Penelitian dilakukan di Lapas Kelas II B Jombang selama satu bulan pada Juni 2014. Pemilihan lokasi ini didasarkan pada pertimbangan bahwa Jombang merupakan kota yang berkembang dengan potensi tindak pidana korupsi. Metode pendekatan yang digunakan adalah yuridis sosiologis (socio legal research), yang menggabungkan data sekunder dan data primer. Data sekunder diperoleh dari studi pustaka dan peraturan perundang-undangan seperti KUHP, Undang-Undang Nomor 12 Tahun 1995 tentang Pemasyarakatan, Peraturan Pemerintah Nomor 32 Tahun 1999 dan perubahannya (PP No. 28 Tahun 2006) tentang Syarat dan Tata Cara Pelaksanaan Hak Warga Binaan Pemasyarakatan, serta literatur lainnya. Data primer diperoleh melalui wawancara dengan Kepala Seksi Bina Pendidikan dan Giat Kerja Lapas Kelas II B Jombang, Bapak Affandi, A.Md. I.P., S.H., MH, studi dokumen, dan peraturan perundang-undangan yang relevan. Metode ini dipilih untuk mendapatkan gambaran yang lengkap dan komprehensif tentang permasalahan yang diteliti.
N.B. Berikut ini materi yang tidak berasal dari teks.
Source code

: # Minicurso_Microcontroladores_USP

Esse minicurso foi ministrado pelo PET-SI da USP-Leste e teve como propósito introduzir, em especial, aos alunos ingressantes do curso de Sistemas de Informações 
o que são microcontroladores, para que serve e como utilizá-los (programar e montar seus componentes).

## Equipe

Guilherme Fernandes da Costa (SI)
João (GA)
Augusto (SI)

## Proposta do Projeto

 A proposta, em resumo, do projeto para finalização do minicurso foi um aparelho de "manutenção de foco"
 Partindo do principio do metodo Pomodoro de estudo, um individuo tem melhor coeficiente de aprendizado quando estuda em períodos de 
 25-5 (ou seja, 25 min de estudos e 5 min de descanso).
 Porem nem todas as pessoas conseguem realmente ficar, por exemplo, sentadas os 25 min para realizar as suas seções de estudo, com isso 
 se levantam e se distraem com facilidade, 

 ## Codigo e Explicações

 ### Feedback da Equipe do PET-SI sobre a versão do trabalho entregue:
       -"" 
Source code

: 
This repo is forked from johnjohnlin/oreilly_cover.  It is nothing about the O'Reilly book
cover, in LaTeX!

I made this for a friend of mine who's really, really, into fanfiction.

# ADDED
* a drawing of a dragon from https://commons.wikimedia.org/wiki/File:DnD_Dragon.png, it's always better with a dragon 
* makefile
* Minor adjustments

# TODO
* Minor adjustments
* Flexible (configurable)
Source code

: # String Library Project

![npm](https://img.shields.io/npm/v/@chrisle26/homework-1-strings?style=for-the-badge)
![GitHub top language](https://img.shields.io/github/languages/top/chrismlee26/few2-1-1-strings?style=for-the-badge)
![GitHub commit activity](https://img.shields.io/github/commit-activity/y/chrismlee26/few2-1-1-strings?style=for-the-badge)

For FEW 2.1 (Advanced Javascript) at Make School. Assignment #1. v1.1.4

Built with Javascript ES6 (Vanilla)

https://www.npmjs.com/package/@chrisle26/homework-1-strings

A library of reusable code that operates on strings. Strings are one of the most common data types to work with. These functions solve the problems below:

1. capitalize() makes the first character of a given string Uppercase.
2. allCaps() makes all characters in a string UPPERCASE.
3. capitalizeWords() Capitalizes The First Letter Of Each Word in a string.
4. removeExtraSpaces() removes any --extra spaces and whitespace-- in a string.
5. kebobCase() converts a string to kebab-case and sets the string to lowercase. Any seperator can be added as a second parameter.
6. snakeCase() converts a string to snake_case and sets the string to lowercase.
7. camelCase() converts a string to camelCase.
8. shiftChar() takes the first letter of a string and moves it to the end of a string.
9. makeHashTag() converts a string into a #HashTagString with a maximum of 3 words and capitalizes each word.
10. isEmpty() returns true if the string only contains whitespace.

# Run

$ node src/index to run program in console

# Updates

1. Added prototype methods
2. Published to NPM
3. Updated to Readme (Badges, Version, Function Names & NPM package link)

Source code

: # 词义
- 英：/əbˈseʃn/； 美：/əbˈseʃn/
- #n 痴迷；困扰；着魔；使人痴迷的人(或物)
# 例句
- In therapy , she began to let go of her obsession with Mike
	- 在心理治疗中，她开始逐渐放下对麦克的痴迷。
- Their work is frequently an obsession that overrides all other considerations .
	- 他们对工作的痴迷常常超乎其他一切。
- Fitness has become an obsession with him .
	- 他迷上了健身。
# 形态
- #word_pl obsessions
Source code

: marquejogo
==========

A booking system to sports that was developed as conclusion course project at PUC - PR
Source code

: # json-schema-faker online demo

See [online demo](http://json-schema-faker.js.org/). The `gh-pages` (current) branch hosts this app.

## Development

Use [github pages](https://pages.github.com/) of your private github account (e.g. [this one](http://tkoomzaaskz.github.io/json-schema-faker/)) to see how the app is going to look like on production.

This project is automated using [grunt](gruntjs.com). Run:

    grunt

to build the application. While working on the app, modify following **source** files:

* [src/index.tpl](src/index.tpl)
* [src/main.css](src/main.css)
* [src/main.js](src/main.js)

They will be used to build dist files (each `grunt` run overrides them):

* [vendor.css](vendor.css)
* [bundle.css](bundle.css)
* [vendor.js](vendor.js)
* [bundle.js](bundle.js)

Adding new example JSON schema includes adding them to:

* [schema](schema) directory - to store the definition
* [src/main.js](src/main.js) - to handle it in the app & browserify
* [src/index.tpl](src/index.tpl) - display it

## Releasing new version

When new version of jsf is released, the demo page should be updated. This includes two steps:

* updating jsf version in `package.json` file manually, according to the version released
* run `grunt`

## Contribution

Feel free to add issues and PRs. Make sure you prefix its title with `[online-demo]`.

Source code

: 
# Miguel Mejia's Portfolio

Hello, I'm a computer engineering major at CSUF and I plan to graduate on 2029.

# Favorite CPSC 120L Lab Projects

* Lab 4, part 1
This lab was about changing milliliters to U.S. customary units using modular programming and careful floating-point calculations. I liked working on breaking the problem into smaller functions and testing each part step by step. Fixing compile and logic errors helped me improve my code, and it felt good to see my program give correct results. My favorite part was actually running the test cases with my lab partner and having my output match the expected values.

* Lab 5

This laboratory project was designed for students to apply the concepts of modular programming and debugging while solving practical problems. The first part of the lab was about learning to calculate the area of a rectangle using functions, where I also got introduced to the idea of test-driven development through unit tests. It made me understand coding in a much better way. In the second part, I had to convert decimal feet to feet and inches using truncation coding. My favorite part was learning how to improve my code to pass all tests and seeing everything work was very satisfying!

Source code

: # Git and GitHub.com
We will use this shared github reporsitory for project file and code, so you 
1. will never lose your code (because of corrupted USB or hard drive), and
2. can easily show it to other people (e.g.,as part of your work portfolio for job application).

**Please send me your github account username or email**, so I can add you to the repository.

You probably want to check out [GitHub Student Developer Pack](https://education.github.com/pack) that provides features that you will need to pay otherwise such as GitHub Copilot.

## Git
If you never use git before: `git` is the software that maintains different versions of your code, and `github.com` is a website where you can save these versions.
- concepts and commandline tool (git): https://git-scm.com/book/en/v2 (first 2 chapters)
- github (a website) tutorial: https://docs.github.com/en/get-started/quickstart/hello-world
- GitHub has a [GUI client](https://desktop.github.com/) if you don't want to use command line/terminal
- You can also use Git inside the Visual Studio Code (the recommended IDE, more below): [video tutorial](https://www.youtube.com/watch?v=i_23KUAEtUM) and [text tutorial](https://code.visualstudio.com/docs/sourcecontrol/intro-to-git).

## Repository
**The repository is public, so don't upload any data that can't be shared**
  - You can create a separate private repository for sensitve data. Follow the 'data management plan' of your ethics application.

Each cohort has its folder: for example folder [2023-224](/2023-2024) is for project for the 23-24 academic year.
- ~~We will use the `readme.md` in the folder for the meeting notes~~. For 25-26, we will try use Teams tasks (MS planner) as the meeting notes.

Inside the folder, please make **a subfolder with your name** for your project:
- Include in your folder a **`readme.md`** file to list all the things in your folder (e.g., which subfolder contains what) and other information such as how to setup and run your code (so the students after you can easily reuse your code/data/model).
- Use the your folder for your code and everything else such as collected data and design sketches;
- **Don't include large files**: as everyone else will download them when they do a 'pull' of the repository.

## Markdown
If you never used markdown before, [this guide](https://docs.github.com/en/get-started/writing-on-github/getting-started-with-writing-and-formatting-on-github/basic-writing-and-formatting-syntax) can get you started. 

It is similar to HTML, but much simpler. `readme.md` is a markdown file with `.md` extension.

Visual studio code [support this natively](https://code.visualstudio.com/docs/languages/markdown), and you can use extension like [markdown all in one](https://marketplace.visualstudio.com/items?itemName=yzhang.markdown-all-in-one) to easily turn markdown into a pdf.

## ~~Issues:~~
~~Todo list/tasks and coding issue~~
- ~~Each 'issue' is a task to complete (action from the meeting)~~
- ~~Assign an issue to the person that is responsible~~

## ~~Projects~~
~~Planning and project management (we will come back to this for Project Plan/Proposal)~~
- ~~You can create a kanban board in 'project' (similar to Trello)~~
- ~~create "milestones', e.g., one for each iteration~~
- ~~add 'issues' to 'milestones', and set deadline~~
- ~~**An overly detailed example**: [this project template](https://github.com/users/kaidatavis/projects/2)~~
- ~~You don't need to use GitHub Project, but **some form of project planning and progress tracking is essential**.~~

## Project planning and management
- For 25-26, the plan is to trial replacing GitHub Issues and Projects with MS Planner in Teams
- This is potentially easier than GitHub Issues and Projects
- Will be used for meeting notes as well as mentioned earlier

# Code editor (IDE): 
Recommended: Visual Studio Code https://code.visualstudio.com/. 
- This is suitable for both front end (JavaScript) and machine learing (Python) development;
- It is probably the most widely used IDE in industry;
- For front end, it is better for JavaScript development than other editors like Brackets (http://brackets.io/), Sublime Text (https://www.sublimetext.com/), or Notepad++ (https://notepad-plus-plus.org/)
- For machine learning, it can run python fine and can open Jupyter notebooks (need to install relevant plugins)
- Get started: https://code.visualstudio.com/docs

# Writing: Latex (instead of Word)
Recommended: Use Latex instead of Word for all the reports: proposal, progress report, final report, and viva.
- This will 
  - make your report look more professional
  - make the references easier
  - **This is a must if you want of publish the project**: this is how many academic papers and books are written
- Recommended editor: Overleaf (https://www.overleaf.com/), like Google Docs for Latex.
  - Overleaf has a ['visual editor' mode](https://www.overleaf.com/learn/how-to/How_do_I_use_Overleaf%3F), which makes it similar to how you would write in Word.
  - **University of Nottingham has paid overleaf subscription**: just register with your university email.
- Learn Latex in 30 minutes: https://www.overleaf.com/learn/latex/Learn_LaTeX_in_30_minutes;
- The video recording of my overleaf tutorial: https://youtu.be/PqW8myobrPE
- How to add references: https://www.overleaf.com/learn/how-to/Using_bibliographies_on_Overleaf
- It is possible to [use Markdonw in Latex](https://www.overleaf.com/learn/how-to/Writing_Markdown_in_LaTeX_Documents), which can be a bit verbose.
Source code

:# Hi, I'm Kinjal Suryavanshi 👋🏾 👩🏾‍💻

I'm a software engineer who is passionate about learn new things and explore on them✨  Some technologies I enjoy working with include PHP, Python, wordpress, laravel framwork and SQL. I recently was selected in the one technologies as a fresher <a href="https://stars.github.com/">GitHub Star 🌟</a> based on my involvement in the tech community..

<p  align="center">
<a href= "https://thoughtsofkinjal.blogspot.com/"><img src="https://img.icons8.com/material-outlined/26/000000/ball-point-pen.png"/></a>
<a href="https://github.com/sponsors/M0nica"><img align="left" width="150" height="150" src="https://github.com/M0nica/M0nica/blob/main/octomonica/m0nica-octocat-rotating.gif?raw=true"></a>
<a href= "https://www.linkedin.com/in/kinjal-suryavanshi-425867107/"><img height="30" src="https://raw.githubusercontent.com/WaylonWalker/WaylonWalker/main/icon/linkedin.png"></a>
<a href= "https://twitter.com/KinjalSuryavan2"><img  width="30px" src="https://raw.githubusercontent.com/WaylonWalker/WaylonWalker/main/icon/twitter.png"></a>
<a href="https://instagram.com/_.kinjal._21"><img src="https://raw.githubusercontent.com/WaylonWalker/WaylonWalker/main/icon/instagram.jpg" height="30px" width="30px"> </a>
3. Sumber dan Metode Pengumpulan Data

Sumber data penelitian terdiri dari data primer dan sekunder. Data primer diperoleh langsung dari Lapas Kelas II B Jombang melalui wawancara dengan Bapak Affandi, A.Md. I.P., S.H., MH, dan studi dokumen terkait pembebasan bersyarat, khususnya kasus N. A. A. B., S.Pd Bin Durakim. Data sekunder diperoleh dari studi pustaka, meliputi buku-buku ilmiah tentang hukum penitensier, penologi, dan pemasyarakatan (misalnya karya C. Djisman Samosir, Dr. Marlina, Drs P.A.F. Lamintang, dan Petrus Irwan), serta peraturan perundang-undangan yang relevan. Data tersier berupa ensiklopedia, jurnal hukum, kamus hukum, dan Kamus Besar Bahasa Indonesia juga digunakan sebagai pelengkap. Metode pengumpulan data meliputi wawancara, studi dokumen, dan studi pustaka. Penggunaan berbagai sumber data dan metode ini bertujuan untuk memastikan validitas dan reliabilitas temuan penelitian terkait syarat dan tata cara pembebasan bersyarat bagi narapidana tindak pidana korupsi di Lapas Kelas II B Jombang.